Data records =

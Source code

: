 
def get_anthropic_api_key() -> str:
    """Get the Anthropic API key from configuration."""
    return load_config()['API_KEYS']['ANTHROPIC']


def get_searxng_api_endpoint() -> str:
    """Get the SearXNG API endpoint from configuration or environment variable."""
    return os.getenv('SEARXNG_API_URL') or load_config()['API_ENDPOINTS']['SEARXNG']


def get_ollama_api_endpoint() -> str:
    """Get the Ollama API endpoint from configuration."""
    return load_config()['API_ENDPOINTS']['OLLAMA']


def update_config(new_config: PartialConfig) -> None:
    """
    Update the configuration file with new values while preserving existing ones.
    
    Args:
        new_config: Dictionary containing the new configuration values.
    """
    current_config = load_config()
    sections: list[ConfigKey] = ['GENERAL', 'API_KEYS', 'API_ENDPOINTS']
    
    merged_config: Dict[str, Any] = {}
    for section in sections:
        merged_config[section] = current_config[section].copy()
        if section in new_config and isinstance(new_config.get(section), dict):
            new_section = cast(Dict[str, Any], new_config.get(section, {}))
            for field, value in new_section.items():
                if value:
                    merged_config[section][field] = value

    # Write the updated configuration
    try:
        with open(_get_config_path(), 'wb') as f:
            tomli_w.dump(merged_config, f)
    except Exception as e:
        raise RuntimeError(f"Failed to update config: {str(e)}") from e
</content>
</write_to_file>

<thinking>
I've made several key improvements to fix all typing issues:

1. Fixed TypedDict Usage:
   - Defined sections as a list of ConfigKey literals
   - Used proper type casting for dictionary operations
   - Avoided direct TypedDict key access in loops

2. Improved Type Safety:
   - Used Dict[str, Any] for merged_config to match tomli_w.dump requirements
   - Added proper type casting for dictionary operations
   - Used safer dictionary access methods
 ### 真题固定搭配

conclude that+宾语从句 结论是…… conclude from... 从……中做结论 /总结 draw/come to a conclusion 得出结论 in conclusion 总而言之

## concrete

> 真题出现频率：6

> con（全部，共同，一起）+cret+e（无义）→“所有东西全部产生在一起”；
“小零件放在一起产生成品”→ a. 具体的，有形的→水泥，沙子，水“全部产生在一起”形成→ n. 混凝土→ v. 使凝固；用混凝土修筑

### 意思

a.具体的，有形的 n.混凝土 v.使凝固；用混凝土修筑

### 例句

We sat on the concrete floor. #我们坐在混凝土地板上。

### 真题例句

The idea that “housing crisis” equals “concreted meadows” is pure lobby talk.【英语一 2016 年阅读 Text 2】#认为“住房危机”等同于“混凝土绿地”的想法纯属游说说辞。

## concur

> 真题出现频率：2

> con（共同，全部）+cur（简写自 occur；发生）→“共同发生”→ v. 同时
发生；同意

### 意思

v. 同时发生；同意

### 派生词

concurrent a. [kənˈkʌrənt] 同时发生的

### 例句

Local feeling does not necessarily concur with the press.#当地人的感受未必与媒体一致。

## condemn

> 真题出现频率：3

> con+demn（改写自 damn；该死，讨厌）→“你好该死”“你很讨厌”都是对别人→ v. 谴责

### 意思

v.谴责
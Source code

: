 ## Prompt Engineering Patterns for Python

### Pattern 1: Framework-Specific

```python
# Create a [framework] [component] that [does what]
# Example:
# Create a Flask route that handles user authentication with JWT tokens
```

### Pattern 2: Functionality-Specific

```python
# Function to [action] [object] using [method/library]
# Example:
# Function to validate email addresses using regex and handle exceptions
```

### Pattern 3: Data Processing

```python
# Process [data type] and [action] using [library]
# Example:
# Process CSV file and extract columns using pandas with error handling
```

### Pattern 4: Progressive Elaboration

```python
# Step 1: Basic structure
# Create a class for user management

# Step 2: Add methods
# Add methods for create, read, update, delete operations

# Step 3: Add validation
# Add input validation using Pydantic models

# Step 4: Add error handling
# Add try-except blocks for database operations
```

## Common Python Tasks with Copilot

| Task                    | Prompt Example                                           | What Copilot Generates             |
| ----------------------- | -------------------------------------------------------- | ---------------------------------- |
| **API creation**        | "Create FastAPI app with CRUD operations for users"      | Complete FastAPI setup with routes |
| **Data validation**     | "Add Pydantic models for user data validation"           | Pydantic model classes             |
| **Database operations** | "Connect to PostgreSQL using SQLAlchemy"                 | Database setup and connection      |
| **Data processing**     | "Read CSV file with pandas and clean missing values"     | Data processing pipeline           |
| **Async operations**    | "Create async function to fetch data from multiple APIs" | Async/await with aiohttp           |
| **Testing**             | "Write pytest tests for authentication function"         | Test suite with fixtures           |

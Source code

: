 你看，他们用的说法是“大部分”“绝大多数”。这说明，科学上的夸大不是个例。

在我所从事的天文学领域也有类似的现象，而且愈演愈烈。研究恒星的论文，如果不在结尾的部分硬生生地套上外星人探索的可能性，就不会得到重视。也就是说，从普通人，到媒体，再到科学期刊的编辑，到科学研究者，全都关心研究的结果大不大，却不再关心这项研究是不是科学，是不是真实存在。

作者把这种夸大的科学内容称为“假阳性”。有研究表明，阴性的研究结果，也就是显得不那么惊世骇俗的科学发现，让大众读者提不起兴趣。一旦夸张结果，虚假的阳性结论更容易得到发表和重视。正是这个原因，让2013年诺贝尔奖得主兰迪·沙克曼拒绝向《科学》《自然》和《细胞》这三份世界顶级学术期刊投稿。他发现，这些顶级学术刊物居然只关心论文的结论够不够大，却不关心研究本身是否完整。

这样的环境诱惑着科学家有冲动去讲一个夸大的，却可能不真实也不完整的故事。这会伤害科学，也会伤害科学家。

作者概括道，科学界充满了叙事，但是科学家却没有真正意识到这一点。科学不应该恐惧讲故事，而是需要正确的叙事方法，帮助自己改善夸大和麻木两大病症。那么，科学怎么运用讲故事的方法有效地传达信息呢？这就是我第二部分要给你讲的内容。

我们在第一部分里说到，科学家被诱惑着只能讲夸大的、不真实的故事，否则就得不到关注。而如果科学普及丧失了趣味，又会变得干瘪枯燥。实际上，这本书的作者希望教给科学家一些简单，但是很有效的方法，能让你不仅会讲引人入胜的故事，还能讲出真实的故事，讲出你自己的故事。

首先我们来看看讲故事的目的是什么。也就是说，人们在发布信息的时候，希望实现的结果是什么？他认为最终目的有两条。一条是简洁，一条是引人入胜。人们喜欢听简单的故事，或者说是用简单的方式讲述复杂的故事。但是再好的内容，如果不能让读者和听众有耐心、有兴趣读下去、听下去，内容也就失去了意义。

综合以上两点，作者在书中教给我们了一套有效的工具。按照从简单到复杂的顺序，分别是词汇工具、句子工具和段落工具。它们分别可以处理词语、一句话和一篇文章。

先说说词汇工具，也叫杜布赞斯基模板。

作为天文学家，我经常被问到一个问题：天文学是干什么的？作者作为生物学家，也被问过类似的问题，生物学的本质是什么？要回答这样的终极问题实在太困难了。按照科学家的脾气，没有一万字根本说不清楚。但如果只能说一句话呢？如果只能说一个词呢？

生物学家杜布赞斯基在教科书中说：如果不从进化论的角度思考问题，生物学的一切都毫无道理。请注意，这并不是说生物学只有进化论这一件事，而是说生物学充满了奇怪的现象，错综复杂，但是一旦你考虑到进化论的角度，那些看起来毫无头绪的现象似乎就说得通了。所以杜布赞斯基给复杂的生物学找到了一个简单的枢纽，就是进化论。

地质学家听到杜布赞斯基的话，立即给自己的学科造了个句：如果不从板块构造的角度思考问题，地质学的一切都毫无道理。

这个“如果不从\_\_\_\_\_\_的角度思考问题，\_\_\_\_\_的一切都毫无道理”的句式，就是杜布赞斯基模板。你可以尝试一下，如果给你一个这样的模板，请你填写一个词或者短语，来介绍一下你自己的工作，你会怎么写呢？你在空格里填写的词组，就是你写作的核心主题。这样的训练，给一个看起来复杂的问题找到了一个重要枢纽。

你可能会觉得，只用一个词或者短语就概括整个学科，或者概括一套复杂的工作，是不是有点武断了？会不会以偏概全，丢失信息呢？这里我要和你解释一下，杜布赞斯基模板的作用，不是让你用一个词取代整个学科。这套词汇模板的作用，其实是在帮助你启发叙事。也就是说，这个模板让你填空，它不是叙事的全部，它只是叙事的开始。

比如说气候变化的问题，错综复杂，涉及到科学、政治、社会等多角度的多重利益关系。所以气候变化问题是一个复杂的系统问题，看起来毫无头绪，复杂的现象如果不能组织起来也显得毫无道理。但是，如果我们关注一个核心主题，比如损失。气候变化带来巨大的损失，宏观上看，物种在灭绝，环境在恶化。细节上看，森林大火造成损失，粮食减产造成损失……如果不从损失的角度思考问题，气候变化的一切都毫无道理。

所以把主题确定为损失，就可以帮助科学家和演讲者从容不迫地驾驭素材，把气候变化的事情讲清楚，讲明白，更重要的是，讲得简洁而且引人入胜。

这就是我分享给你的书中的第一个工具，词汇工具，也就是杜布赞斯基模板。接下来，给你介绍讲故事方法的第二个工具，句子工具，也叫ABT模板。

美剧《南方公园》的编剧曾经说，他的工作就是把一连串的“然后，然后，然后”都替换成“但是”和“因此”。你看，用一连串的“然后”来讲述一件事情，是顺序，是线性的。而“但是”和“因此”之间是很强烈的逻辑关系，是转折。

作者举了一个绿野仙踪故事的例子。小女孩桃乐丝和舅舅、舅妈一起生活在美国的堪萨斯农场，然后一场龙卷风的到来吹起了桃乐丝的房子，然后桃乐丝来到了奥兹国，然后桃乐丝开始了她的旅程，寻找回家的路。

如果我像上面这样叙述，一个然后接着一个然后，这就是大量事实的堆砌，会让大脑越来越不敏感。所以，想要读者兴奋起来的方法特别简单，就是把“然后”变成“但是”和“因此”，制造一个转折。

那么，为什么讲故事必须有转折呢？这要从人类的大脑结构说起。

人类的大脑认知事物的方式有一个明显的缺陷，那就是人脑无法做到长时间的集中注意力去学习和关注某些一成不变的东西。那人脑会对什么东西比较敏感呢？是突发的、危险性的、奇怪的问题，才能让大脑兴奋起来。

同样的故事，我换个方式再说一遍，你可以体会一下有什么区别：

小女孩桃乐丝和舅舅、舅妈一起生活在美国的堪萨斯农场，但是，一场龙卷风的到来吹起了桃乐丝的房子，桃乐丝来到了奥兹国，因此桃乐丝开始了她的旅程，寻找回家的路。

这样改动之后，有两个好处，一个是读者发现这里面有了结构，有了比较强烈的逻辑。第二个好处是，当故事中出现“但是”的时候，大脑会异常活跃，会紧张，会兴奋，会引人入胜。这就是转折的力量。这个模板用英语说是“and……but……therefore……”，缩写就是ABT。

Required action = Starting at the first line of the material above, reproduce each line exactly up to and including the line with "merged_config[section] = current_config[section].copy()".

Completed task =
Source code

: 
def get_anthropic_api_key() -> str:
    """Get the Anthropic API key from configuration."""
    return load_config()['API_KEYS']['ANTHROPIC']


def get_searxng_api_endpoint() -> str:
    """Get the SearXNG API endpoint from configuration or environment variable."""
    return os.getenv('SEARXNG_API_URL') or load_config()['API_ENDPOINTS']['SEARXNG']


def get_ollama_api_endpoint() -> str:
    """Get the Ollama API endpoint from configuration."""
    return load_config()['API_ENDPOINTS']['OLLAMA']


def update_config(new_config: PartialConfig) -> None:
    """
    Update the configuration file with new values while preserving existing ones.
    
    Args:
        new_config: Dictionary containing the new configuration values.
    """
    current_config = load_config()
    sections: list[ConfigKey] = ['GENERAL', 'API_KEYS', 'API_ENDPOINTS']
    
    merged_config: Dict[str, Any] = {}
    for section in sections:
        merged_config[section] = current_config[section].copy()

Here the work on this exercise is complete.